What the polls said about the debate

I personally agree with many of the specific points made by David Cameron in the Leaders' debate and will be quoting them on this blog.

However, I don't think it adds anything when political activists post that the person they have backed all along easily won the debate.

When I came home from my campaign meeting on Thursday, after the debate had finished, my first point of call was to see what the polls said about how people had done. There were four polls and - wait for it - each one gave a different result.

 
Obviously, four of the seven party leaders who took part can find at least one poll they will be pleased with. Being a statistician, my immediate reaction was to do a "poll of polls" which you can easily do for yourself by taking the sum or average of the four results.
 
I'm sure most of the people who read this blog will very quickly be able to work out what comes out of such an exercise, but for the benefits of any socialists reading this, or anyone else who can't add up, there was little difference between the first four but they came through in the following order:
 
Winner - David Cameron (A total of 88 out of 400 if you add the percentages, average score 22.0%)
Runner up - Ed Miliband  (86/400, average 21.5%)
Third place - Nigel Farage (84/400, average 21.0%)
Fourth place - Nicola Sturgeon (80/400, average 20%)
 
What that suggests to me is that all the leaders did well enough to retain the confidence of their core support and most of them managed to score at least some support among floating voters,
 
Anyone who says that the leader of the party they support was brilliant and all the others were useless would appear to be allowing their own views to colour their impression of the debate.
 
To get to 20% over all four polls in the UK as a whole when you lead a party which only exists in Scotland, Nicola Sturgeon is likely to have been the leader who most exceeded expectations, and was thought the winner by the largest number of people other than her own supporters.
 
However, David Cameron edges it over the four polls as a whole as the leader who the largest number of voters thought came over best.
 

Comments

Jim said…
Its kind of a "who won on question time" well, none of them and all of them.

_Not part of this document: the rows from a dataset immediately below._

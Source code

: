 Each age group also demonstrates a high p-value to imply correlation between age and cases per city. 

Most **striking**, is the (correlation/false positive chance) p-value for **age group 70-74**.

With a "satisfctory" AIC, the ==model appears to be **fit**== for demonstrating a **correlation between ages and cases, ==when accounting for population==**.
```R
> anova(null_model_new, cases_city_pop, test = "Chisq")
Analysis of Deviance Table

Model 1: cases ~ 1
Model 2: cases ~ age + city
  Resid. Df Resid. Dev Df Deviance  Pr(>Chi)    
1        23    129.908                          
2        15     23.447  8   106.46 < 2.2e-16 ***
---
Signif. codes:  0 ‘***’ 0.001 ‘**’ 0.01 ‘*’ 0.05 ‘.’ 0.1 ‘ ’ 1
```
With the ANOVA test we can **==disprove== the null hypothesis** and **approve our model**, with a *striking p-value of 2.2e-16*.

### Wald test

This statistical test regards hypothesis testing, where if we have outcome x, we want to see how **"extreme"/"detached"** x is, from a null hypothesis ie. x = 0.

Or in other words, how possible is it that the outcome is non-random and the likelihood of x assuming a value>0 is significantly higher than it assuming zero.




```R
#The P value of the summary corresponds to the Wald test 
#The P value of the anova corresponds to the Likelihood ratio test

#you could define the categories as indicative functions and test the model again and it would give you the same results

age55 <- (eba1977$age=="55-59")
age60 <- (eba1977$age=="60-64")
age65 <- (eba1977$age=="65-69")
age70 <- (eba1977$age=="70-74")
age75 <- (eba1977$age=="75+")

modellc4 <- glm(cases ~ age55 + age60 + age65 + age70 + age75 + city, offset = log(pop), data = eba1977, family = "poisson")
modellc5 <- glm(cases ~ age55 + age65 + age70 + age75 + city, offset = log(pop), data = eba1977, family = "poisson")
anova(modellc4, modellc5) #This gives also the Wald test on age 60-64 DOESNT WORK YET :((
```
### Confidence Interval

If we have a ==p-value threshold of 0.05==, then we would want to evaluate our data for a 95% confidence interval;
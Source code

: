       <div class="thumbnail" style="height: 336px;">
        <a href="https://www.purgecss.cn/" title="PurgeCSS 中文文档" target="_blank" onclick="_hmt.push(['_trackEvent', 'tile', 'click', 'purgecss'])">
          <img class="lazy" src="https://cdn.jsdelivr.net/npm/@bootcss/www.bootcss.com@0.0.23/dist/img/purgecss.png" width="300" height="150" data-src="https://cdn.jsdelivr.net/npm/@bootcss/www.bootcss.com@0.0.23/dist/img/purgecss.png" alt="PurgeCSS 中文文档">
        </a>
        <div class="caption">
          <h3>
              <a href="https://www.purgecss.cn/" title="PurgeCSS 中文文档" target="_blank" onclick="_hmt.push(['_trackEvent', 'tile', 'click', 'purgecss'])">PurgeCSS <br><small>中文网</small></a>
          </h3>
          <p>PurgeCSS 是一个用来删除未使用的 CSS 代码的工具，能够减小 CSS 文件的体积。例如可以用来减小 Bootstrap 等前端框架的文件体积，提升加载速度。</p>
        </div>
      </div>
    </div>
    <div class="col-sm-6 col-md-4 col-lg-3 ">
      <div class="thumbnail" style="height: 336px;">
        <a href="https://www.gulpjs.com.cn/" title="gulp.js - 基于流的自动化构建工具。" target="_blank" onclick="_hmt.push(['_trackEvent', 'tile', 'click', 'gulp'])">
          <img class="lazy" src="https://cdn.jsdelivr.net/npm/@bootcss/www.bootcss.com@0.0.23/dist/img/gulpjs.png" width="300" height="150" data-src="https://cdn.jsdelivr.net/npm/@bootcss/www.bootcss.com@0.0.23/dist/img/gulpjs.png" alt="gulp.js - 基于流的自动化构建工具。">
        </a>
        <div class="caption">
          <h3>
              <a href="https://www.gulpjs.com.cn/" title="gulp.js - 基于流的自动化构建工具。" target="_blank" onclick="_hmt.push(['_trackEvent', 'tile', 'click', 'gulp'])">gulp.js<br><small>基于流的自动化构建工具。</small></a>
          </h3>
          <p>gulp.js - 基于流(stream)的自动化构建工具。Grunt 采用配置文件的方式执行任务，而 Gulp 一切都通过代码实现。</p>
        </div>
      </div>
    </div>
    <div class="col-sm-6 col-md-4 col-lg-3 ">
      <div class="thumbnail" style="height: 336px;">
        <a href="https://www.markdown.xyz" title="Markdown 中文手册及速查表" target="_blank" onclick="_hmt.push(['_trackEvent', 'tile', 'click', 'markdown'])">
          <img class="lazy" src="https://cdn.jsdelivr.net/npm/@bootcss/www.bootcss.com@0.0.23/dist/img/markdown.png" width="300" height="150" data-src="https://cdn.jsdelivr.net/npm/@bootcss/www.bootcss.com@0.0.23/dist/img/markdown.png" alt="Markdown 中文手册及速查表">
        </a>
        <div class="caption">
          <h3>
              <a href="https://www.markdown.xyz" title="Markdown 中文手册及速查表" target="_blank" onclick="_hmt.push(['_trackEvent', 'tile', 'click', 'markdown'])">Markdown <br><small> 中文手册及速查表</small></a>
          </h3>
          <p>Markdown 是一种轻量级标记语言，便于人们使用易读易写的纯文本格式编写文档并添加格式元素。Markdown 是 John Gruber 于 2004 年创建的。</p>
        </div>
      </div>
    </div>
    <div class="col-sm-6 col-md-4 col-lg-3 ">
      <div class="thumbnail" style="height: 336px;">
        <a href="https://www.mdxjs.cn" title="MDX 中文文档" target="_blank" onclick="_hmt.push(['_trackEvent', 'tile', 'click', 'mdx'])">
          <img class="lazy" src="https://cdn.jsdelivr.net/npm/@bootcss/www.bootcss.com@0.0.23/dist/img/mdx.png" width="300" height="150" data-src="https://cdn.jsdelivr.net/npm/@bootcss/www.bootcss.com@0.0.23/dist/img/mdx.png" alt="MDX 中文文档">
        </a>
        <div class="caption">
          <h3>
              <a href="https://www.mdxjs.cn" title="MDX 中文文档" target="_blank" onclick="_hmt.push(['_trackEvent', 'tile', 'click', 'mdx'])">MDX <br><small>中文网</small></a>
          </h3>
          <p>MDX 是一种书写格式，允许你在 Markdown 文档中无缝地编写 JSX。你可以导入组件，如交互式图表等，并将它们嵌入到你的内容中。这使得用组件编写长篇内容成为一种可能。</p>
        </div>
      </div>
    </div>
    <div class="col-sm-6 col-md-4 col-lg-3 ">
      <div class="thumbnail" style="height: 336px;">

thing is though I have a feeling that the only people who would have made a point of watching are those who are already decided, and they wanted to "watch [insert name here] win it" and of course in their opinion then that's exactly what [insert same name here] did, by a country mile.

In 2010 then Lib Dem got a boost from the debates but it did not last so long, a week or so later and it dropped back off, so more of a blip than a boost really. I would expect the same thing this time, that's if there are any changes at all.

I would agree with your previous comment that the only party realistically who can win outright are conservative, I cant see Labour doing it without Scotland, and I think SNP will storm Scotland, they should do too. they were gifted with the ideal election platform after the referendum (vote for us, so we can make sure Westminster do as they said) also if anyone could have gotten a boost i would say it would be Sturgeon, simply because she is a new leader so the recognition will have helped (everyone knows Alex Salmon, but now they know Nicola Sturgeon as well, even if they did not watch the debate a clip from the news will her out.

If the conservatives do win it i think it will be by a very narrow margin, they may need another coalition and Lib dem (ironically thanks to FPTP) may hold enough seats for that combination again.

SNP/Labour coalition is the real lurking danger. and I think it may come down to that, the conservative taking the most seats but not too many more than labour, so not enough for a majority. Thus it falls to SNP/Lib dem seats to form a coalition with someone.

playing the numbers game then we would end with LAB/SNP being able to outflank
Jim said…
wait and see now i have said all that, I will get around to actually watching the debate on catch up only to be proven 100% wrong
Chris Whiteside said…
We shall see: I agree that everything you have said there seems plausible.
Jim said…
I saw the debate this morning, figured i had better watch it as i have commented enough on it.

Anyway, turns out the things I said earlier (about the debate) were not too far wrong.

For the elecion bits, well I may still be proven wrong after 7th May, we shall see.